Source: Official U.S. Naval Station, Guantanamo Bay history.

On the Net: U.S. Naval Station, Guantanamo Bay:

http://www.nsgtmo.navy.mil

http://www.nsgtmo.navy.mil/History/HISIDX.HTM

Cuban agent given life sentence

By Catherine Wilson, Associated Press Writer

MIAMI (AP) - A Cuban spy was sentenced to life in prison for trying to infiltrate U.S. military bases and exile groups in south Florida.

Antonio Guerrero was one of 14 secret agents allegedly assigned by Havana to warn the communist island about signs of a U.S. invasion of Cuba.

Although none of the agents got any U.S. secrets, U.S. District Judge Joan Lenard said Guerrero's "illegal activities were for the sole purpose of obtaining national security information.''

Guerrero, 43, dug ditches and fixed vents for six years while counting planes at Key West Naval Air Navy base in the Florida Keys. He also reported on military flights, aircraft and changes of command at the Navy base.

In a 15-minute speech before sentencing Thursday, Guerrero, a U.S. citizen who was born in Miami, rejected the verdict as "sacrilege'' from "a jury incapable of handing down justice.''

Guerrero is the last of five agents to be sentenced following a six-month trial. The others received prison terms ranging from 10 years to life for espionage conspiracy and lesser counts. The remaining accused spies have entered pleas or are believed to have fled to Cuba.

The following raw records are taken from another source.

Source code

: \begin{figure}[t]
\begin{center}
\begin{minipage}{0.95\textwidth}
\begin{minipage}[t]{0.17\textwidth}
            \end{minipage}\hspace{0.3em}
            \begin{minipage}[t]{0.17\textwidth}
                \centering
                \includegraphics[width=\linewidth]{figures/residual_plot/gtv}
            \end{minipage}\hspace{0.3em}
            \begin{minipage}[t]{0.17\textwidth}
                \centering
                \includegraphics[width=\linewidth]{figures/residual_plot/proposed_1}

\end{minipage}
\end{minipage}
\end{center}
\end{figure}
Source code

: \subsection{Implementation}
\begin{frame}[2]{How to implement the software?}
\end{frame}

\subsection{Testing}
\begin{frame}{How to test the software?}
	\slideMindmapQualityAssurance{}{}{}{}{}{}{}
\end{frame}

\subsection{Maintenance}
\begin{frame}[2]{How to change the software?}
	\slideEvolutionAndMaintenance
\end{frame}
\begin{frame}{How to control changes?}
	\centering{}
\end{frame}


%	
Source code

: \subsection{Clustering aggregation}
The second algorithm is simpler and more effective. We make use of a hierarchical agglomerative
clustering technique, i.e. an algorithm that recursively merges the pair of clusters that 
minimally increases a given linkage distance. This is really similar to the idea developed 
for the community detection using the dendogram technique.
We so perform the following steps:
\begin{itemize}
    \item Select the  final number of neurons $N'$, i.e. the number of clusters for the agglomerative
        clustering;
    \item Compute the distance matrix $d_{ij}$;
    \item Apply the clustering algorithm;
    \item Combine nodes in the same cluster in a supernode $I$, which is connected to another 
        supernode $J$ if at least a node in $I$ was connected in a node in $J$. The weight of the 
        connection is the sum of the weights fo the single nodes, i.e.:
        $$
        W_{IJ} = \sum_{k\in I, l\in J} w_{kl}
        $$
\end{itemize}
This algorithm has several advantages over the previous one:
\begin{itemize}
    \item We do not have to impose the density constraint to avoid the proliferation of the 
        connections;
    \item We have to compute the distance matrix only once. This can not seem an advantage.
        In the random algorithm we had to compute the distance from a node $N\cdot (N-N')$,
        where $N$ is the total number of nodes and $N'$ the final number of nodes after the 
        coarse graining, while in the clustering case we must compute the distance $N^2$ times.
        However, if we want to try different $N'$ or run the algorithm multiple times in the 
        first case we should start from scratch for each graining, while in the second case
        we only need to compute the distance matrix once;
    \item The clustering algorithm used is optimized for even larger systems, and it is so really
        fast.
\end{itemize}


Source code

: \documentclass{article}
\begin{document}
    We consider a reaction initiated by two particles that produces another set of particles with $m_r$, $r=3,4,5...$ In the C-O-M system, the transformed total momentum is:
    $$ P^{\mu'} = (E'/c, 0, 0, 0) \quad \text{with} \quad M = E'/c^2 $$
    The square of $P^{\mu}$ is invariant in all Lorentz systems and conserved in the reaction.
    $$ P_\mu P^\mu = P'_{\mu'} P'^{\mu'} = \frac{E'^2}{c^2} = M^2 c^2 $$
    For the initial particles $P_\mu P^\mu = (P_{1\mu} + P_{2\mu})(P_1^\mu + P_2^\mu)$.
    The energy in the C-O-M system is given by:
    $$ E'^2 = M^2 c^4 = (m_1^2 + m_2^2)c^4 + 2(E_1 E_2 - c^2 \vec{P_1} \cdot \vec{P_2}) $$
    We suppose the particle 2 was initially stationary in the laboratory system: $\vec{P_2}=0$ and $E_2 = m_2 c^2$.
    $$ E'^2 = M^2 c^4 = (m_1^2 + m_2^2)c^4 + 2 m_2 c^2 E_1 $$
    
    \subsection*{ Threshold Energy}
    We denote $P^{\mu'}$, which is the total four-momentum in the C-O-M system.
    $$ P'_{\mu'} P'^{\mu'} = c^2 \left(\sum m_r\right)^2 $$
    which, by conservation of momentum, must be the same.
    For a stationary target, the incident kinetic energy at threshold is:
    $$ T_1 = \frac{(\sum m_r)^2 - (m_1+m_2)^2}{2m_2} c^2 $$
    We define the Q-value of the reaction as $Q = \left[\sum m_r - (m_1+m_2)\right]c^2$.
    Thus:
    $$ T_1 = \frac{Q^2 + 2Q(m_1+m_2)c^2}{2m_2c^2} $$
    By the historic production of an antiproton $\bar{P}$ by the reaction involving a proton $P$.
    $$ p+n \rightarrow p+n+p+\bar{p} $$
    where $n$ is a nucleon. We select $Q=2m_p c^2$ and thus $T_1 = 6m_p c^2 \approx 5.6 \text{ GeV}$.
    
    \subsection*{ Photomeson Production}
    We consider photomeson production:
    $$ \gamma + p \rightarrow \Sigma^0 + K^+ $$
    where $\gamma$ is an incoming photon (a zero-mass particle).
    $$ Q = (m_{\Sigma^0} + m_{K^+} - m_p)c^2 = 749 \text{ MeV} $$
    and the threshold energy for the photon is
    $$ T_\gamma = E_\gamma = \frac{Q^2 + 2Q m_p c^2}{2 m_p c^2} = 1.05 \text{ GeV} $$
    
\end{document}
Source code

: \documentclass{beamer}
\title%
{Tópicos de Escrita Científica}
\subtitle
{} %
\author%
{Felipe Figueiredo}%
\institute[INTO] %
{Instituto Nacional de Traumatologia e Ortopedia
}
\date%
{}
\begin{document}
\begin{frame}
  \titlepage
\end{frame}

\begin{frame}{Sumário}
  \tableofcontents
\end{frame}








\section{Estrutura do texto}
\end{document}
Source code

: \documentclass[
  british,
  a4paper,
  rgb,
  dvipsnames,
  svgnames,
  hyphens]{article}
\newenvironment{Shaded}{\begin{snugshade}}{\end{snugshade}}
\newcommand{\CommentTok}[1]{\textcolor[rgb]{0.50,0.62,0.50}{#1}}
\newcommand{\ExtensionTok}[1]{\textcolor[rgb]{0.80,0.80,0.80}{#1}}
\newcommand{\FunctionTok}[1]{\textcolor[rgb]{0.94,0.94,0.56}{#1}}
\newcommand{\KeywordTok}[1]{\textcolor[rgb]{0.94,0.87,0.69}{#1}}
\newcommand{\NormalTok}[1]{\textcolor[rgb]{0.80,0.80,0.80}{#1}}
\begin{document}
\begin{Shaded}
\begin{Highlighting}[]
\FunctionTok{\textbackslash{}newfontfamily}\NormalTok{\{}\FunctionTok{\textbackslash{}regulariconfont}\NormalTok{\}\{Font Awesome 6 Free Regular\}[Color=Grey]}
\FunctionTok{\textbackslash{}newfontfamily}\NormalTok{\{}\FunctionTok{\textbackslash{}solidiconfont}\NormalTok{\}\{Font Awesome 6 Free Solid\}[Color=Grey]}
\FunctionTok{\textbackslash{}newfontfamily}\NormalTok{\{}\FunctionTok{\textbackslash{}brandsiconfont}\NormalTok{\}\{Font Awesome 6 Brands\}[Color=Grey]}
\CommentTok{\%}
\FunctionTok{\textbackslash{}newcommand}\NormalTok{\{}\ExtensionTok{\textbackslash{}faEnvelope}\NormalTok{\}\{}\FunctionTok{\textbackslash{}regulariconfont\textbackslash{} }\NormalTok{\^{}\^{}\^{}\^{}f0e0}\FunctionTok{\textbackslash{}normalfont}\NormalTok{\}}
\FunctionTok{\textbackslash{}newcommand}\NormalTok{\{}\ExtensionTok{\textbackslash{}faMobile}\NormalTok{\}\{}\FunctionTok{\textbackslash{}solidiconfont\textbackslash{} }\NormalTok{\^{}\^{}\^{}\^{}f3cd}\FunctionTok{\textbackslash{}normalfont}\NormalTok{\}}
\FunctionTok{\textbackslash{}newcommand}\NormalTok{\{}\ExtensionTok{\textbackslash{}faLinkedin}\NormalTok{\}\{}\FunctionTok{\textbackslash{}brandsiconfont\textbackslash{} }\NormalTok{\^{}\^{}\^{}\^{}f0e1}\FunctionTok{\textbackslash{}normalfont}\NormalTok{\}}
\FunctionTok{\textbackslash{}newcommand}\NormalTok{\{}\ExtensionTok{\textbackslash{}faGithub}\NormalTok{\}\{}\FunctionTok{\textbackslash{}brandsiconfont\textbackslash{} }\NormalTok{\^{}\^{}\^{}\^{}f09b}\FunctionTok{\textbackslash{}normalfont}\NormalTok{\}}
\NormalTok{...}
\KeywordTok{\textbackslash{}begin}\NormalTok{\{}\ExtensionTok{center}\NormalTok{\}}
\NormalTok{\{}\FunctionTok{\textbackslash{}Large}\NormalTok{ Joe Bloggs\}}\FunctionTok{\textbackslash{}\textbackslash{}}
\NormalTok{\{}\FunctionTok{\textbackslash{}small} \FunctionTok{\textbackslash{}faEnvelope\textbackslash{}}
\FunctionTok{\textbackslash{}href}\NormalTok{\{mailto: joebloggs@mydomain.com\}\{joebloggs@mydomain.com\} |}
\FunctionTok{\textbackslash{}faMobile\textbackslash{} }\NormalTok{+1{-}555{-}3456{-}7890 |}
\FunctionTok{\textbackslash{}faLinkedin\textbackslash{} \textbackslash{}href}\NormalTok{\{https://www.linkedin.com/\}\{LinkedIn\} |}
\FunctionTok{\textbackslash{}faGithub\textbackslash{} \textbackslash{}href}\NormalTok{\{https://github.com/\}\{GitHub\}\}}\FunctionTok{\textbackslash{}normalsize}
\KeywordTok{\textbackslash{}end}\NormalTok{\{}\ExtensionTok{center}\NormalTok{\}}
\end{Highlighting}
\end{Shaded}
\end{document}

In speeches at their sentencing hearings, the other agents have defended their espionage as a fight against terrorist attacks they claim have been committed by Miami exiles in Havana.

Guerrero "is a patriot, a patriot for a country that we don't agree with,'' said his attorney, Jack Blumenfeld. "He served his people.''

But prosecutor Caroline Miller said the case "is not about people having the right to love Cuba.''

"He is firmly committed to the interests of a foreign nation, no matter what it takes, no matter what laws of the United States he breaks,'' she said.

In Cuba, the government has organized marches in the agents' honor. President Fidel Castro called the agents "heroes'' this month and denied that they threatened U.S. security.